Wesley co-founded Methodism with his brother, John, and wrote scores of hymns, including the ever popular "Hark the Herald Angels Sing".
The first volume of The Letters of Charles Wesley focuses on his correspondence between 1727 and 1756. The second volume, to be published at a later date, will include letters up to the year of his death in 1788.
The collection is kept at the world-famous John Rylands Library and many of the letters featured in the two volumes are previously unpublished.
They offer Christians and researchers a fascinating insight into Wesley and the birth of Methodism, which was seen by many as a radical break from the organised religion of the day.

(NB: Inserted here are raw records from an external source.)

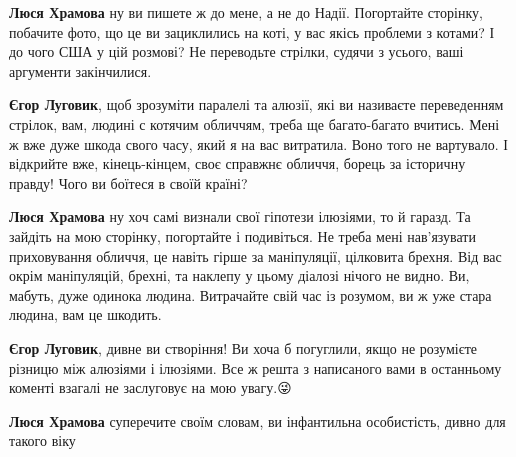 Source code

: \begin{itemize}
\begin{itemize}
\textbf{Люся Храмова} ну ви пишете ж до мене, а не до Надії. Погортайте
сторінку, побачите фото, що це ви зациклились на коті, у вас якісь проблеми з
котами? І до чого США у цій розмові? Не переводьте стрілки, судячи з усього,
ваші аргументи закінчилися.



\textbf{Єгор Луговик}, щоб зрозуміти паралелі та алюзії, які ви називаєте
переведенням стрілок, вам, людині с котячим обличчям, треба ще багато-багато
вчитись. Мені ж вже дуже шкода свого часу, який я на вас витратила. Воно того
не вартувало. І відкрийте вже, кінець-кінцем, своє справжнє обличчя, борець за
історичну правду! Чого ви боїтеся в своїй країні?

\textbf{Люся Храмова} ну хоч самі визнали свої гіпотези ілюзіями, то й гаразд.
Та зайдіть на мою сторінку, погортайте і подивіться. Не треба мені нав'язувати
приховування обличчя, це навіть гірше за маніпуляції, цілковита брехня. Від вас
окрім маніпуляцій, брехні, та наклепу у цьому діалозі нічого не видно. Ви,
мабуть, дуже одинока людина. Витрачайте свій час із розумом, ви ж уже стара
людина, вам це шкодить.


\textbf{Єгор Луговик}, дивне ви створіння! Ви хоча б погуглили, якщо не
розумієте різницю між алюзіями і ілюзіями. Все ж решта з написаного вами в
останньому коменті взагалі не заслуговує на мою увагу.😜

\textbf{Люся Храмова} суперечите своїм словам, ви інфантильна особистість,
дивно для такого віку\Laughey[1.0][white]

\end{itemize}
\end{itemize}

The two volumes are edited by Dr Gareth Lloyd of the University of Manchester's John Rylands Library and Professor Kenneth Newport of Liverpool Hope University.
"The early Methodist movement attracted the young, the rebellious and sometimes the downright eccentric, which is somewhat removed from the image of Methodism today," said Dr Lloyd.
Dr Lloyd is one of only a handful of people who can read the complex 18th century shorthand developed by John Byrom that some of the letters were written in.
"The publication of this collection will shine a light on a remarkable man living in one of the most significant periods in British history," he said.
"Charles Wesley was more than just a hymn writer. As co-founder of the Methodist movement, he established a family of Churches with an estimated 75 million members and one which is still growing in many countries.
"Wesley's genius as a preacher and religious leader contributed to the birth of the evangelical movement, probably the greatest success story of the modern Church.
"His life and ministry, even within Methodism, have received scant attention, so we are pleased that this collection will change that."
Professor Newport said: "These letters tell the fascinating story of a man who struggled against depression and crises of faith to create poetry that still has the power to move and inspire.
"They show Wesley as a devoted, but sometimes rather puzzled, family man who struggled at times to curb his young wife's extravagance.
"Wesley was an entertaining and forthright correspondent; his letters paint in vivid detail the everyday reality of 18th century life with its squalor, colour, laughter and tragedy.
"In short, the letters present a rich tapestry of public, private and religious life in Britain at a time of rapid economic and social change, seen through the eyes of a man who ministered to the urban poor and mixed with the social elite."